Over 80% of the United States (US) population currently resides in urban areas (US Census Bureau, 2018) and the World Bank and United Nations both anticipate continued increases in the world’s urban population throughout the next century. Concerns about transportation congestion associated with these current and projected population increases as well as advancements in unmanned aircraft and communications technologies have led to a wave of interest and investment in Unmanned Aircraft Systems (UAS) and Urban Air Mobility (UAM) solutions. While arange of modeling capabilities exist today that are capable of resolving the urban wind conditions most lack the required spatial/temporal fidelity necessary for this application. For the models that can meet the necessary spatial/temporal fidelity for urban UAS/UAM applications, the computational requirements have limited their use to only idealized studies.
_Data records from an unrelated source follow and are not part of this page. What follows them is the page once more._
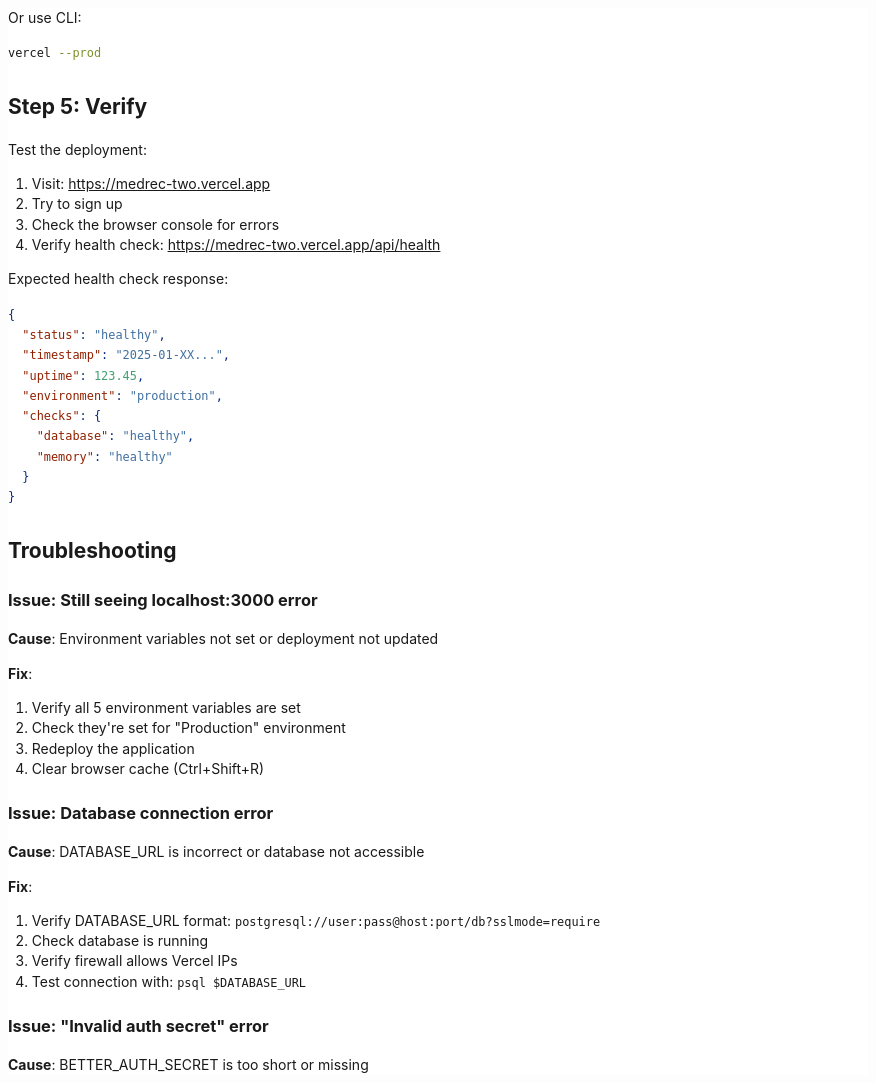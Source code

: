 Or use CLI:
```bash
vercel --prod
```

## Step 5: Verify

Test the deployment:

1. Visit: https://medrec-two.vercel.app
2. Try to sign up
3. Check the browser console for errors
4. Verify health check: https://medrec-two.vercel.app/api/health

Expected health check response:
```json
{
  "status": "healthy",
  "timestamp": "2025-01-XX...",
  "uptime": 123.45,
  "environment": "production",
  "checks": {
    "database": "healthy",
    "memory": "healthy"
  }
}
```

## Troubleshooting

### Issue: Still seeing localhost:3000 error

**Cause**: Environment variables not set or deployment not updated

**Fix**:
1. Verify all 5 environment variables are set
2. Check they're set for "Production" environment
3. Redeploy the application
4. Clear browser cache (Ctrl+Shift+R)

### Issue: Database connection error

**Cause**: DATABASE_URL is incorrect or database not accessible

**Fix**:
1. Verify DATABASE_URL format: `postgresql://user:pass@host:port/db?sslmode=require`
2. Check database is running
3. Verify firewall allows Vercel IPs
4. Test connection with: `psql $DATABASE_URL`

### Issue: "Invalid auth secret" error

**Cause**: BETTER_AUTH_SECRET is too short or missing
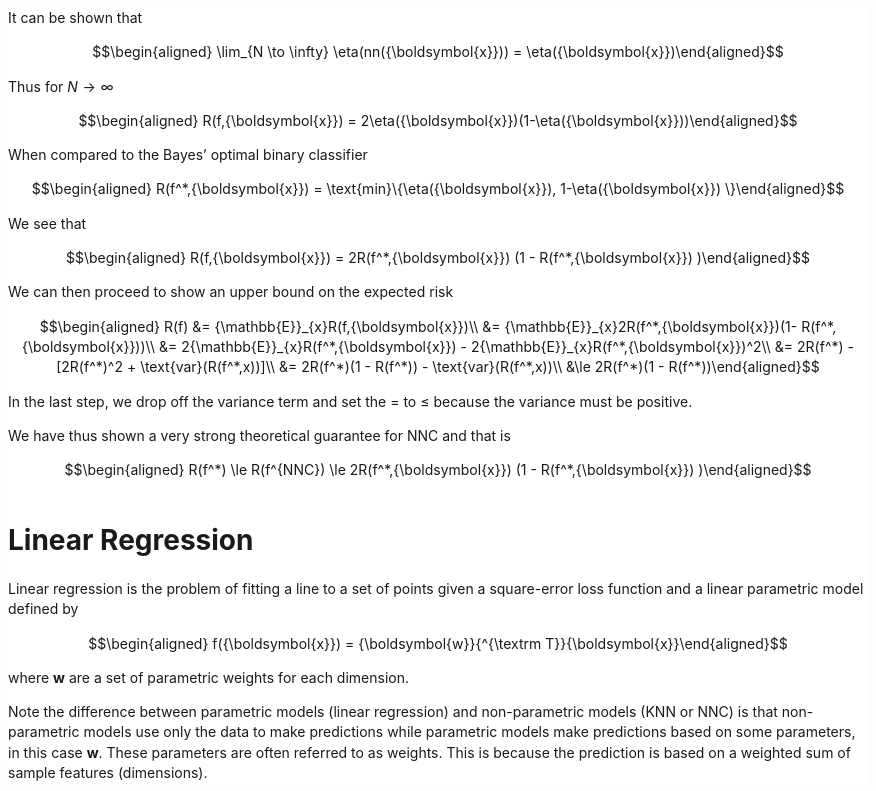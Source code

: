 It can be shown that

$$\begin{aligned}
\lim_{N \to \infty} \eta(nn({\boldsymbol{x}})) = \eta({\boldsymbol{x}})\end{aligned}$$

Thus for $N \to \infty$

$$\begin{aligned}
R(f,{\boldsymbol{x}}) = 2\eta({\boldsymbol{x}})(1-\eta({\boldsymbol{x}}))\end{aligned}$$

When compared to the Bayes’ optimal binary classifier

$$\begin{aligned}
R(f^*,{\boldsymbol{x}}) = \text{min}\{\eta({\boldsymbol{x}}), 1-\eta({\boldsymbol{x}}) \}\end{aligned}$$

We see that

$$\begin{aligned}
R(f,{\boldsymbol{x}}) = 2R(f^*,{\boldsymbol{x}}) (1 - R(f^*,{\boldsymbol{x}}) )\end{aligned}$$

We can then proceed to show an upper bound on the expected risk

$$\begin{aligned}
R(f) &= {\mathbb{E}}_{x}R(f,{\boldsymbol{x}})\\
&=  {\mathbb{E}}_{x}2R(f^*,{\boldsymbol{x}})(1- R(f^*,{\boldsymbol{x}}))\\
&=  2{\mathbb{E}}_{x}R(f^*,{\boldsymbol{x}}) - 2{\mathbb{E}}_{x}R(f^*,{\boldsymbol{x}})^2\\
&=  2R(f^*) - [2R(f^*)^2 + \text{var}(R(f^*,x))]\\
&=  2R(f^*)(1 - R(f^*)) - \text{var}(R(f^*,x))\\
&\le  2R(f^*)(1 - R(f^*))\end{aligned}$$

In the last step, we drop off the variance term and set the = to $\le$
because the variance must be positive.

We have thus shown a very strong theoretical guarantee for NNC and that
is

$$\begin{aligned}
R(f^*) \le R(f^{NNC}) \le 2R(f^*,{\boldsymbol{x}}) (1 - R(f^*,{\boldsymbol{x}}) )\end{aligned}$$

Linear Regression
=================

Linear regression is the problem of fitting a line to a set of points
given a square-error loss function and a linear parametric model defined
by

$$\begin{aligned}
f({\boldsymbol{x}}) = {\boldsymbol{w}}{^{\textrm T}}{\boldsymbol{x}}\end{aligned}$$

where ${\boldsymbol{w}}$ are a set of parametric weights for each
dimension.

Note the difference between parametric models (linear regression) and
non-parametric models (KNN or NNC) is that non-parametric models use
only the data to make predictions while parametric models make
predictions based on some parameters, in this case ${\boldsymbol{w}}$.
These parameters are often referred to as weights. This is because the
prediction is based on a weighted sum of sample features (dimensions).
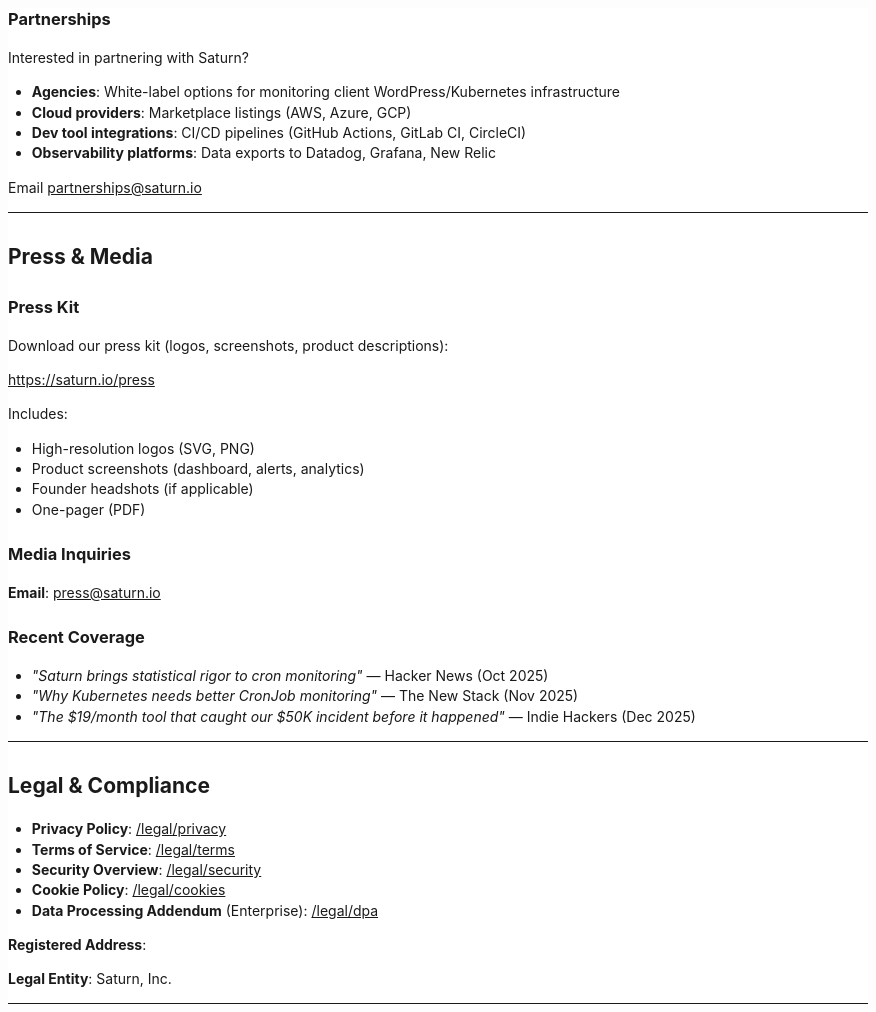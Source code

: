 ### Partnerships

Interested in partnering with Saturn?

- **Agencies**: White-label options for monitoring client WordPress/Kubernetes infrastructure
- **Cloud providers**: Marketplace listings (AWS, Azure, GCP)
- **Dev tool integrations**: CI/CD pipelines (GitHub Actions, GitLab CI, CircleCI)
- **Observability platforms**: Data exports to Datadog, Grafana, New Relic

Email partnerships@saturn.io 

---

## Press & Media

### Press Kit

Download our press kit (logos, screenshots, product descriptions):

https://saturn.io/press 

Includes:
- High-resolution logos (SVG, PNG)
- Product screenshots (dashboard, alerts, analytics)
- Founder headshots (if applicable)
- One-pager (PDF)

### Media Inquiries

**Email**: press@saturn.io 

### Recent Coverage



- *"Saturn brings statistical rigor to cron monitoring"* — Hacker News (Oct 2025)
- *"Why Kubernetes needs better CronJob monitoring"* — The New Stack (Nov 2025)
- *"The $19/month tool that caught our $50K incident before it happened"* — Indie Hackers (Dec 2025)

---

## Legal & Compliance

- **Privacy Policy**: [/legal/privacy](/legal/privacy)
- **Terms of Service**: [/legal/terms](/legal/terms)
- **Security Overview**: [/legal/security](/legal/security)
- **Cookie Policy**: [/legal/cookies](/legal/cookies)
- **Data Processing Addendum** (Enterprise): [/legal/dpa](/legal/dpa)



**Registered Address**: 

**Legal Entity**: Saturn, Inc. 

---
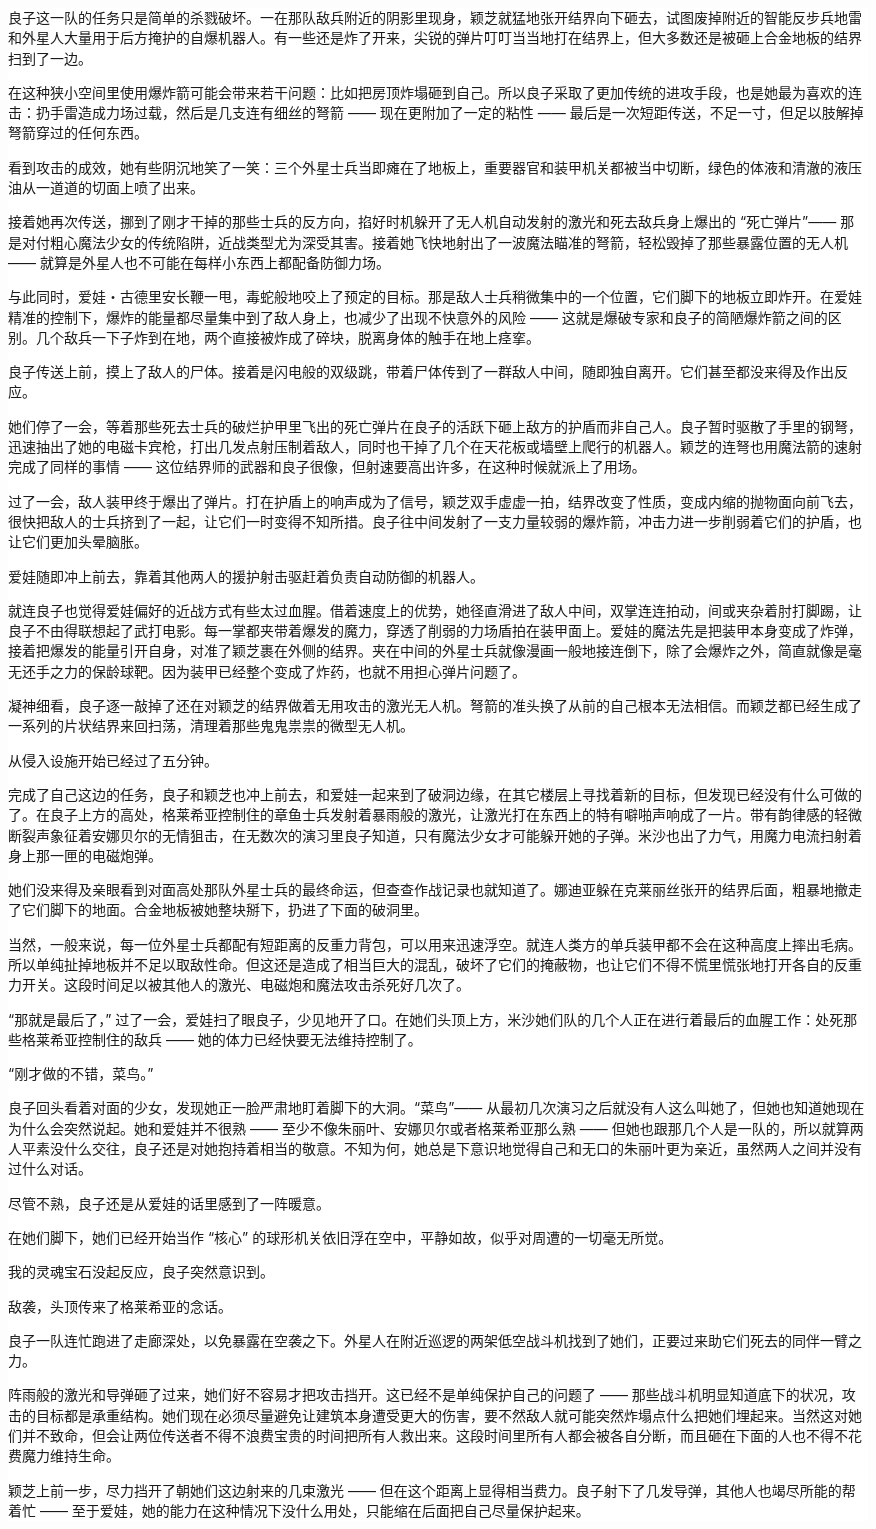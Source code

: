 良子这一队的任务只是简单的杀戮破坏。一在那队敌兵附近的阴影里现身，颖芝就猛地张开结界向下砸去，试图废掉附近的智能反步兵地雷和外星人大量用于后方掩护的自爆机器人。有一些还是炸了开来，尖锐的弹片叮叮当当地打在结界上，但大多数还是被砸上合金地板的结界扫到了一边。

在这种狭小空间里使用爆炸箭可能会带来若干问题：比如把房顶炸塌砸到自己。所以良子采取了更加传统的进攻手段，也是她最为喜欢的连击：扔手雷造成力场过载，然后是几支连有细丝的弩箭 —— 现在更附加了一定的粘性 —— 最后是一次短距传送，不足一寸，但足以肢解掉弩箭穿过的任何东西。

看到攻击的成效，她有些阴沉地笑了一笑：三个外星士兵当即瘫在了地板上，重要器官和装甲机关都被当中切断，绿色的体液和清澈的液压油从一道道的切面上喷了出来。

接着她再次传送，挪到了刚才干掉的那些士兵的反方向，掐好时机躲开了无人机自动发射的激光和死去敌兵身上爆出的 “死亡弹片”—— 那是对付粗心魔法少女的传统陷阱，近战类型尤为深受其害。接着她飞快地射出了一波魔法瞄准的弩箭，轻松毁掉了那些暴露位置的无人机 —— 就算是外星人也不可能在每样小东西上都配备防御力场。

与此同时，爱娃・古德里安长鞭一甩，毒蛇般地咬上了预定的目标。那是敌人士兵稍微集中的一个位置，它们脚下的地板立即炸开。在爱娃精准的控制下，爆炸的能量都尽量集中到了敌人身上，也减少了出现不快意外的风险 —— 这就是爆破专家和良子的简陋爆炸箭之间的区别。几个敌兵一下子炸到在地，两个直接被炸成了碎块，脱离身体的触手在地上痉挛。

良子传送上前，摸上了敌人的尸体。接着是闪电般的双级跳，带着尸体传到了一群敌人中间，随即独自离开。它们甚至都没来得及作出反应。

她们停了一会，等着那些死去士兵的破烂护甲里飞出的死亡弹片在良子的活跃下砸上敌方的护盾而非自己人。良子暂时驱散了手里的钢弩，迅速抽出了她的电磁卡宾枪，打出几发点射压制着敌人，同时也干掉了几个在天花板或墙壁上爬行的机器人。颖芝的连弩也用魔法箭的速射完成了同样的事情 —— 这位结界师的武器和良子很像，但射速要高出许多，在这种时候就派上了用场。

过了一会，敌人装甲终于爆出了弹片。打在护盾上的响声成为了信号，颖芝双手虚虚一拍，结界改变了性质，变成内缩的抛物面向前飞去，很快把敌人的士兵挤到了一起，让它们一时变得不知所措。良子往中间发射了一支力量较弱的爆炸箭，冲击力进一步削弱着它们的护盾，也让它们更加头晕脑胀。

爱娃随即冲上前去，靠着其他两人的援护射击驱赶着负责自动防御的机器人。

就连良子也觉得爱娃偏好的近战方式有些太过血腥。借着速度上的优势，她径直滑进了敌人中间，双掌连连拍动，间或夹杂着肘打脚踢，让良子不由得联想起了武打电影。每一掌都夹带着爆发的魔力，穿透了削弱的力场盾拍在装甲面上。爱娃的魔法先是把装甲本身变成了炸弹，接着把爆发的能量引开自身，对准了颖芝裹在外侧的结界。夹在中间的外星士兵就像漫画一般地接连倒下，除了会爆炸之外，简直就像是毫无还手之力的保龄球靶。因为装甲已经整个变成了炸药，也就不用担心弹片问题了。

凝神细看，良子逐一敲掉了还在对颖芝的结界做着无用攻击的激光无人机。弩箭的准头换了从前的自己根本无法相信。而颖芝都已经生成了一系列的片状结界来回扫荡，清理着那些鬼鬼祟祟的微型无人机。

从侵入设施开始已经过了五分钟。

完成了自己这边的任务，良子和颖芝也冲上前去，和爱娃一起来到了破洞边缘，在其它楼层上寻找着新的目标，但发现已经没有什么可做的了。在良子上方的高处，格莱希亚控制住的章鱼士兵发射着暴雨般的激光，让激光打在东西上的特有噼啪声响成了一片。带有韵律感的轻微断裂声象征着安娜贝尔的无情狙击，在无数次的演习里良子知道，只有魔法少女才可能躲开她的子弹。米沙也出了力气，用魔力电流扫射着身上那一匣的电磁炮弹。

她们没来得及亲眼看到对面高处那队外星士兵的最终命运，但查查作战记录也就知道了。娜迪亚躲在克莱丽丝张开的结界后面，粗暴地撤走了它们脚下的地面。合金地板被她整块掰下，扔进了下面的破洞里。

当然，一般来说，每一位外星士兵都配有短距离的反重力背包，可以用来迅速浮空。就连人类方的单兵装甲都不会在这种高度上摔出毛病。所以单纯扯掉地板并不足以取敌性命。但这还是造成了相当巨大的混乱，破坏了它们的掩蔽物，也让它们不得不慌里慌张地打开各自的反重力开关。这段时间足以被其他人的激光、电磁炮和魔法攻击杀死好几次了。

“那就是最后了，” 过了一会，爱娃扫了眼良子，少见地开了口。在她们头顶上方，米沙她们队的几个人正在进行着最后的血腥工作：处死那些格莱希亚控制住的敌兵 —— 她的体力已经快要无法维持控制了。

“刚才做的不错，菜鸟。”

良子回头看着对面的少女，发现她正一脸严肃地盯着脚下的大洞。“菜鸟”—— 从最初几次演习之后就没有人这么叫她了，但她也知道她现在为什么会突然说起。她和爱娃并不很熟 —— 至少不像朱丽叶、安娜贝尔或者格莱希亚那么熟 —— 但她也跟那几个人是一队的，所以就算两人平素没什么交往，良子还是对她抱持着相当的敬意。不知为何，她总是下意识地觉得自己和无口的朱丽叶更为亲近，虽然两人之间并没有过什么对话。

尽管不熟，良子还是从爱娃的话里感到了一阵暖意。

在她们脚下，她们已经开始当作 “核心” 的球形机关依旧浮在空中，平静如故，似乎对周遭的一切毫无所觉。

我的灵魂宝石没起反应，良子突然意识到。

敌袭，头顶传来了格莱希亚的念话。

良子一队连忙跑进了走廊深处，以免暴露在空袭之下。外星人在附近巡逻的两架低空战斗机找到了她们，正要过来助它们死去的同伴一臂之力。

阵雨般的激光和导弹砸了过来，她们好不容易才把攻击挡开。这已经不是单纯保护自己的问题了 —— 那些战斗机明显知道底下的状况，攻击的目标都是承重结构。她们现在必须尽量避免让建筑本身遭受更大的伤害，要不然敌人就可能突然炸塌点什么把她们埋起来。当然这对她们并不致命，但会让两位传送者不得不浪费宝贵的时间把所有人救出来。这段时间里所有人都会被各自分断，而且砸在下面的人也不得不花费魔力维持生命。

颖芝上前一步，尽力挡开了朝她们这边射来的几束激光 —— 但在这个距离上显得相当费力。良子射下了几发导弹，其他人也竭尽所能的帮着忙 —— 至于爱娃，她的能力在这种情况下没什么用处，只能缩在后面把自己尽量保护起来。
In this presentation we will describe a Large Eddy Simulation (LES) system called the Joint Outdoor Urban-indoor LES (JOULES) that has both the spatial/temporal fidelity and simulation speeds necessary to address the UAS/UAM microscale urban weather needs described above. A key enabling technology within JOULES is a LES that has been implemented on a graphics processing unit (GPU) computing platform. The LES within JOULES traces its origins back several decades to the Dutch Atmospheric LES (DALES) which is one of the most extensively tested LES codes for use in planetary boundary layer (PBL) applications (Heus et al. 2010). This model has been extensively evaluated and Schalkwijk et al. 2012, 2015, and 2016 and Bieringer et al. (2017, 2019) have demonstrated that this GPU-LES model can accurately simulate atmospheric conditions and corresponding dispersion in open-terrain environments across a range of static stability (e.g. daytime through nighttime) conditions. JOULES also utilizes an immersed boundary method (IBM) implementation that enables the simulation of high Reynolds number flows in urban environments at spatial resolutions down to 1-meter. In this presentation we will provide a description of this modeling system, show a variety of results from validation studies illustrating the model’s performance across a range of environmental conditions in both open terrain and urban environments, show illustrations of urban building-resolving simulations that cover the urban core of downtown Chicago, and discuss the potential implications of this technologies use for urban microscale aviation weather applications.